╭─ Input material

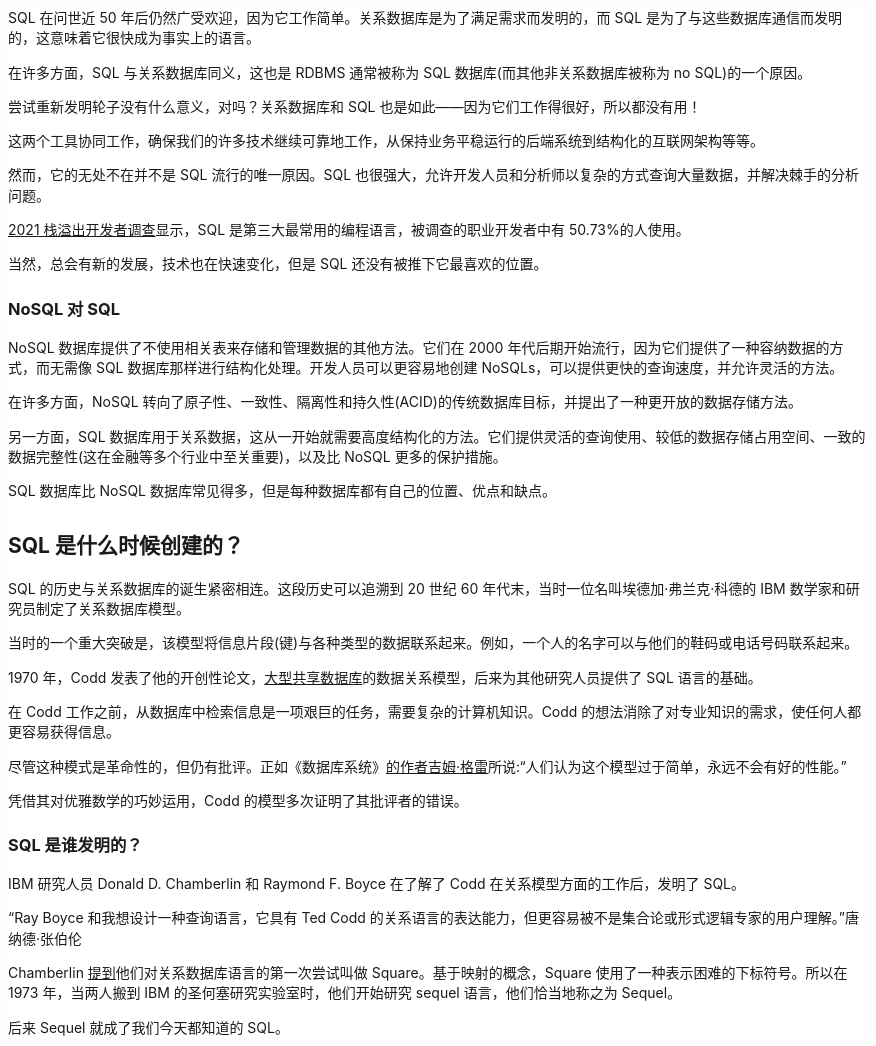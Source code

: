 SQL 在问世近 50 年后仍然广受欢迎，因为它工作简单。关系数据库是为了满足需求而发明的，而 SQL 是为了与这些数据库通信而发明的，这意味着它很快成为事实上的语言。

在许多方面，SQL 与关系数据库同义，这也是 RDBMS 通常被称为 SQL 数据库(而其他非关系数据库被称为 no SQL)的一个原因。

尝试重新发明轮子没有什么意义，对吗？关系数据库和 SQL 也是如此——因为它们工作得很好，所以都没有用！

这两个工具协同工作，确保我们的许多技术继续可靠地工作，从保持业务平稳运行的后端系统到结构化的互联网架构等等。

然而，它的无处不在并不是 SQL 流行的唯一原因。SQL 也很强大，允许开发人员和分析师以复杂的方式查询大量数据，并解决棘手的分析问题。

[2021 栈溢出开发者调查](https://web.archive.org/web/20220524175146/https://insights.stackoverflow.com/survey/2021#technology)显示，SQL 是第三大最常用的编程语言，被调查的职业开发者中有 50.73%的人使用。

当然，总会有新的发展，技术也在快速变化，但是 SQL 还没有被推下它最喜欢的位置。

### NoSQL 对 SQL

NoSQL 数据库提供了不使用相关表来存储和管理数据的其他方法。它们在 2000 年代后期开始流行，因为它们提供了一种容纳数据的方式，而无需像 SQL 数据库那样进行结构化处理。开发人员可以更容易地创建 NoSQLs，可以提供更快的查询速度，并允许灵活的方法。

在许多方面，NoSQL 转向了原子性、一致性、隔离性和持久性(ACID)的传统数据库目标，并提出了一种更开放的数据存储方法。

另一方面，SQL 数据库用于关系数据，这从一开始就需要高度结构化的方法。它们提供灵活的查询使用、较低的数据存储占用空间、一致的数据完整性(这在金融等多个行业中至关重要)，以及比 NoSQL 更多的保护措施。

SQL 数据库比 NoSQL 数据库常见得多，但是每种数据库都有自己的位置、优点和缺点。

## SQL 是什么时候创建的？

SQL 的历史与关系数据库的诞生紧密相连。这段历史可以追溯到 20 世纪 60 年代末，当时一位名叫埃德加·弗兰克·科德的 IBM 数学家和研究员制定了关系数据库模型。

当时的一个重大突破是，该模型将信息片段(键)与各种类型的数据联系起来。例如，一个人的名字可以与他们的鞋码或电话号码联系起来。

1970 年，Codd 发表了他的开创性论文，[大型共享数据库](https://web.archive.org/web/20220524175146/https://www.seas.upenn.edu/~zives/03f/cis550/codd.pdf)的数据关系模型，后来为其他研究人员提供了 SQL 语言的基础。

在 Codd 工作之前，从数据库中检索信息是一项艰巨的任务，需要复杂的计算机知识。Codd 的想法消除了对专业知识的需求，使任何人都更容易获得信息。

尽管这种模式是革命性的，但仍有批评。正如《数据库系统》[的作者吉姆·格雷](https://web.archive.org/web/20220524175146/https://books.google.co.nz/books?id=pAtSAgAAQBAJ&pg=PT98&lpg=PT98&dq=%22people+thought+that+the+model+was+too+simplistic+and+that+it+could+never+give+good+performance.%22&source=bl&ots=hzYmbyol3P&sig=ACfU3U3B3a7dUAIKbaTAUNoLccRuBB8SWw&hl=mi&sa=X&ved=2ahUKEwjAusL38vX1AhWcRmwGHVeIA1IQ6AF6BAgaEAM#v=onepage&q=%22people%20thought%20that%20the%20model%20was%20too%20simplistic%20and%20that%20it%20could%20never%20give%20good%20performance.%22&f=false)所说:“人们认为这个模型过于简单，永远不会有好的性能。”

凭借其对优雅数学的巧妙运用，Codd 的模型多次证明了其批评者的错误。

### SQL 是谁发明的？

IBM 研究人员 Donald D. Chamberlin 和 Raymond F. Boyce 在了解了 Codd 在关系模型方面的工作后，发明了 SQL。

“Ray Boyce 和我想设计一种查询语言，它具有 Ted Codd 的关系语言的表达能力，但更容易被不是集合论或形式逻辑专家的用户理解。”唐纳德·张伯伦

Chamberlin [提到](https://web.archive.org/web/20220524175146/https://ieeexplore.ieee.org/stamp/stamp.jsp?arnumber=6359709)他们对关系数据库语言的第一次尝试叫做 Square。基于映射的概念，Square 使用了一种表示困难的下标符号。所以在 1973 年，当两人搬到 IBM 的圣何塞研究实验室时，他们开始研究 sequel 语言，他们恰当地称之为 Sequel。

后来 Sequel 就成了我们今天都知道的 SQL。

╰─

Your goal
Give the number of lines that hold the word "在许多方面" in these records, with nothing added.

Written answer
2